Re: [tipc-discussion] [net ] tipc: add stricter control of reserved service types
On 10/10/20 10:56 PM, jma...@redhat.com wrote:
> From: Jon Maloy
>
> TIPC reserves 64 service types for current and future internal use.
> Therefore, the bind() function is meant to block regular user sockets
> from being bound to these values, while it should let through such
> bindings from internal users.
>
> However, since we at the design moment saw no way to distinguish
> between regular and internal users the filter function ended up
> with allowing all bindings of the types which were really in use
> ([0,1]), and block all the rest ([2,63]).
>
> This is dangerous, since a regular user may bind to the service type
> representing the topology server (TIPC_TOP_SRV == 1) or the one used
> for indicating neigboring node status (TIPC_CFG_SRV == 0), and wreak
> havoc for users of those services. I.e., practically all users.
>
> The reality is however that TIPC_CFG_SRV never is bound through the
> bind() function, since it doesn't represent a regular socket, and
> TIPC_TOP_SRV can easily be filtered out, since it is the very first
> binding performed when the system is starting.
>
> We can hence block TIPC_CFG_SRV completely, and only allow TIPC_TOP_SRV
> to be bound once, and the correct behavior is achieved. This is what we
> do in this commit.
>
> It should be noted that, although this is a change of the API semantics,
> there is no risk we will break any currently working applications by
> doing this.
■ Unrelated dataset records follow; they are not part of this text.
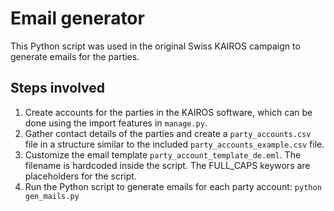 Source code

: # Email generator

This Python script was used in the original Swiss KAIROS campaign to generate emails for the parties.

## Steps involved

1. Create accounts for the parties in the KAIROS software, which can be done using the import features in `manage.py`.
2. Gather contact details of the parties and create a `party_accounts.csv` file in a structure similar to the included `party_accounts_example.csv` file.
3. Customize the email template `party_account_template_de.eml`. The filename is hardcoded inside the script. The FULL_CAPS keywors are placeholders for the script.
4. Run the Python script to generate emails for each party account: `python gen_mails.py`

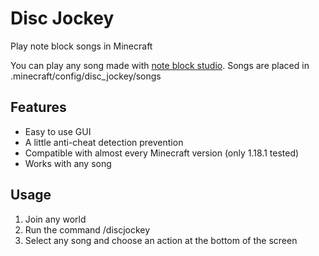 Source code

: # Disc Jockey
 Play note block songs in Minecraft
 
 You can play any song made with [note block studio](https://opennbs.org/).
 Songs are placed in .minecraft/config/disc_jockey/songs
 
 ## Features
 - Easy to use GUI
 - A little anti-cheat detection prevention
 - Compatible with almost every Minecraft version (only 1.18.1 tested)
 - Works with any song

## Usage
 1. Join any world
 2. Run the command /discjockey
 3. Select any song and choose an action at the bottom of the screen
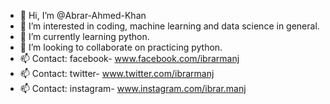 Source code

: - 👋 Hi, I’m @Abrar-Ahmed-Khan
- 👀 I’m interested in coding, machine learning and data science in general.
- 🌱 I’m currently learning python.
- 💞️ I’m looking to collaborate on practicing python.
- 📫 Contact: facebook- www.facebook.com/ibrarmanj
- 📫 Contact: twitter- www.twitter.com/ibrarmanj
- 📫 Contact: instagram- www.instagram.com/ibrar.manj

<!---
Abrar-Ahmed-Khan/Abrar-Ahmed-Khan is a ✨ special ✨ repository because its `README.md` (this file) appears on your GitHub profile.
You can click the Preview link to take a look at your changes.
--->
Any application trying to bind to the values in question
> would be badly broken from the outset, so there is no chance we would
> find any such applications in real-world production systems.
>
> Signed-off-by: Jon Maloy
Acked-by: Ying Xue
> ---
> net/tipc/socket.c | 8 +---
> 1 file changed, 5 insertions(+), 3 deletions(-)
>
> diff --git a/net/tipc/socket.c b/net/tipc/socket.c
> index e795a8a2955b..67875a5761d0 100644
> --- a/net/tipc/socket.c
> +++ b/net/tipc/socket.c
> @@ -665,6 +665,7 @@ static int tipc_bind(struct socket *sock, struct sockaddr
> *uaddr,
> struct sockaddr_tipc *addr = (struct sockaddr_tipc *)uaddr;
> struct tipc_sock *tsk = tipc_sk(sk);
> int res = -EINVAL;
> + u32 stype, dnode;
>
> lock_sock(sk);
> if (unlikely(!uaddr_len)) {
> @@ -691,9 +692,10 @@ static int tipc_bind(struct socket *sock, struct
> sockaddr *uaddr,
> goto exit;
> }
>
> - if ((addr->addr.nameseq.type < TIPC_RESERVED_TYPES) &&
> - (addr->addr.nameseq.type != TIPC_TOP_SRV) &&
> - (addr->addr.nameseq.type != TIPC_CFG_SRV)) {
> + stype = addr->addr.nameseq.type;
> + if (stype < TIPC_RESERVED_TYPES &&
> + (stype != TIPC_TOP_SRV ||
> + tipc_nametbl_translate(sock_net(sk), stype, stype, ))) {
> res = -EACCES;
> goto exit;
> }
>
___
tipc-discussion mailing list
tipc-discussion@lists.sourceforge.net
https://lists.sourceforge.net/lists/listinfo/tipc-discussion
Re: [tipc-discussion] [net ] tipc: add stricter control of reserved service types
On 10/21/20 10:58 PM, Jon Maloy wrote:
> That is extremely simple. Take the hello_server under
> tipcutils/demos/hello_world and change the server name to {1,1}.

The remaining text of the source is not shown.